Lodi Students Learn About California Watersheds with the EEI Curriculum

Three years ago, Kathy Grant, the City of Lodi Watershed Program Coordinator, enlisted the help of CalRecycle’s Office of Education and the Environment (OEE) to organize a free teacher professional development program to equip educators with resources to teach students about water. The event was such a success that the city has continued to offer the program to new teachers each school year.

The foundational piece of the City of Lodi’s program is the Education and the Environment Initiative (EEI) curriculum, a free K-12 resource from CalRecycle that uses the environment as a context for learning science and history-social science. More than half of the EEI curriculum addresses the topic of water and complements the city’s efforts to incorporate field trips, journalism, and community art into science education.

This year’s Free Annual EEI Workshop was held in September and drew 21 teachers from the Lodi Unified School District. Teachers trained in past years’ programs returned to share stories about their experience with the curriculum and offer advice to new teachers. This year, Grant also invited representatives from the California Water Education Foundation and the California Department of Parks and Recreation, both of which offer resources that can complement the EEI curriculum. The California Water Education Foundation provides water conservation resources such as the Project WET curriculum, and the Department of Parks and Recreation’s PORTS program offers online, virtual field trip resources for teachers and students.

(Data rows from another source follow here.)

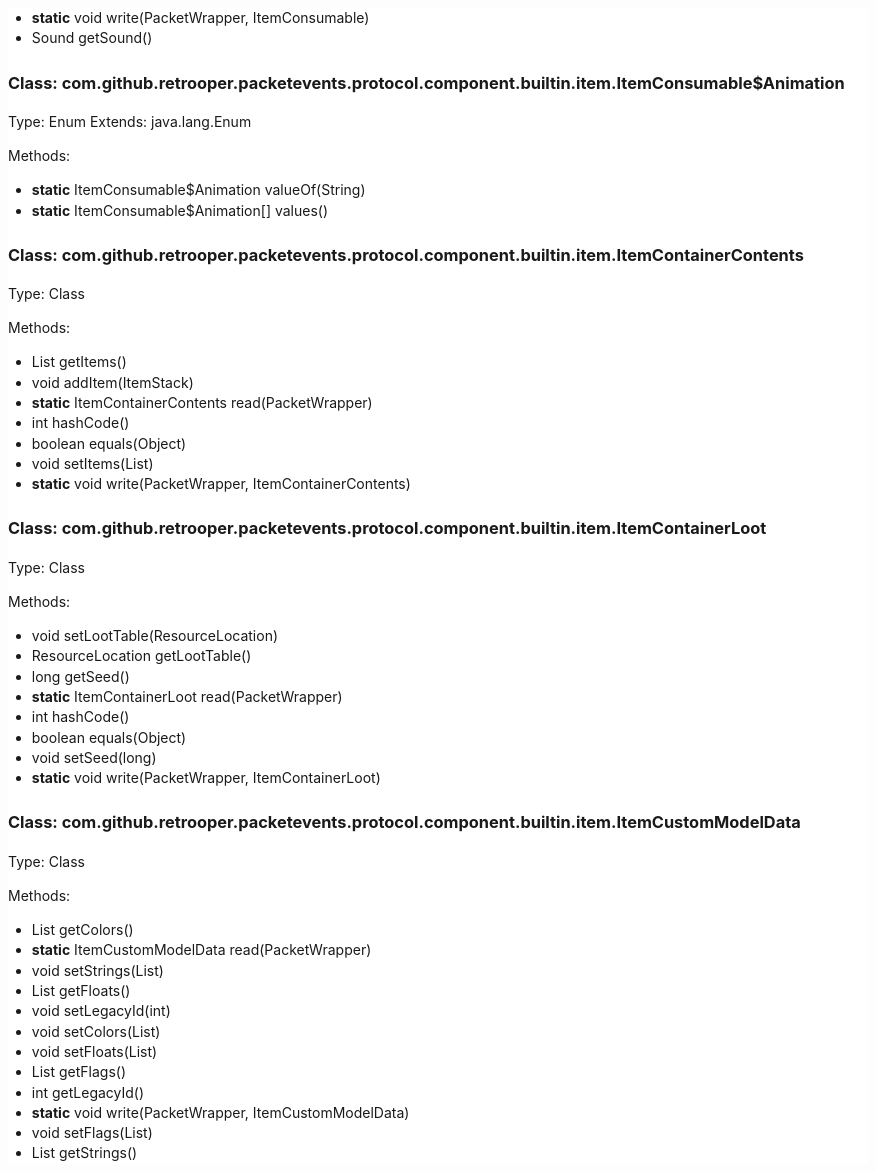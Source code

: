 - **static** void write(PacketWrapper, ItemConsumable)
- Sound getSound()

### Class: com.github.retrooper.packetevents.protocol.component.builtin.item.ItemConsumable$Animation
Type: Enum
Extends: java.lang.Enum

Methods:
- **static** ItemConsumable$Animation valueOf(String)
- **static** ItemConsumable$Animation[] values()

### Class: com.github.retrooper.packetevents.protocol.component.builtin.item.ItemContainerContents
Type: Class

Methods:
- List getItems()
- void addItem(ItemStack)
- **static** ItemContainerContents read(PacketWrapper)
- int hashCode()
- boolean equals(Object)
- void setItems(List)
- **static** void write(PacketWrapper, ItemContainerContents)

### Class: com.github.retrooper.packetevents.protocol.component.builtin.item.ItemContainerLoot
Type: Class

Methods:
- void setLootTable(ResourceLocation)
- ResourceLocation getLootTable()
- long getSeed()
- **static** ItemContainerLoot read(PacketWrapper)
- int hashCode()
- boolean equals(Object)
- void setSeed(long)
- **static** void write(PacketWrapper, ItemContainerLoot)

### Class: com.github.retrooper.packetevents.protocol.component.builtin.item.ItemCustomModelData
Type: Class

Methods:
- List getColors()
- **static** ItemCustomModelData read(PacketWrapper)
- void setStrings(List)
- List getFloats()
- void setLegacyId(int)
- void setColors(List)
- void setFloats(List)
- List getFlags()
- int getLegacyId()
- **static** void write(PacketWrapper, ItemCustomModelData)
- void setFlags(List)
- List getStrings()
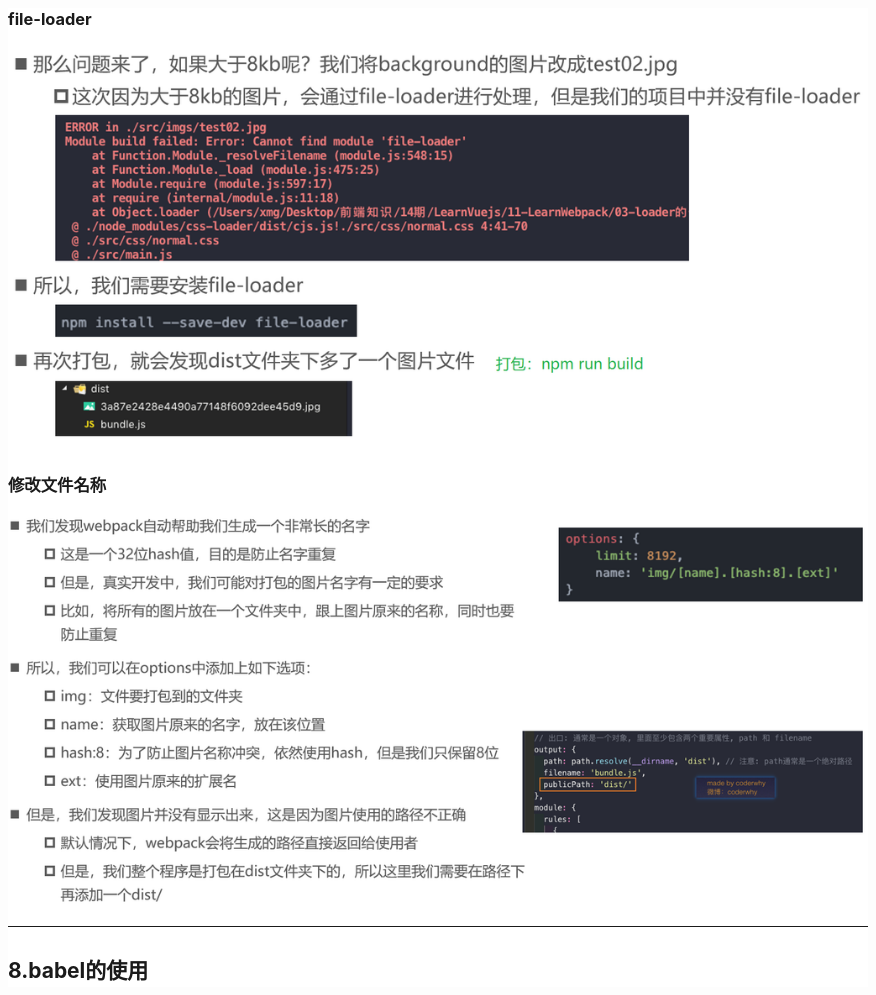### file-loader

![1585445487050](picture/1585445487050.png)

### 修改文件名称

![1585445527070](picture/1585445527070.png)

---

## 8.babel的使用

If teachers choose to use the EEI curriculum, the watershed program offers a $200 stipend for their classroom. Every year, she sees five to ten teachers start using the curriculum, which represents hundreds of students throughout the city.

“Every year there’s a new face, which is all I’m personally after,” Grant says. “The teachers who use EEI become involved in the local community. We see students and teachers participating in cleanup events near local watersheds.”

Grant is especially excited that so many educators use the curriculum as a starting place for field trips. Many teachers have reported that using the EEI curriculum in the classroom is a great way to build their students’ knowledge on a subject before venturing out on field trips. As a result, Lodi Unified teachers are taking their students out of the classrooms and into the mountains, to the Delta, to the Pacific Ocean, to see the Sandhill Cranes, and to study water quality in different watersheds around the region.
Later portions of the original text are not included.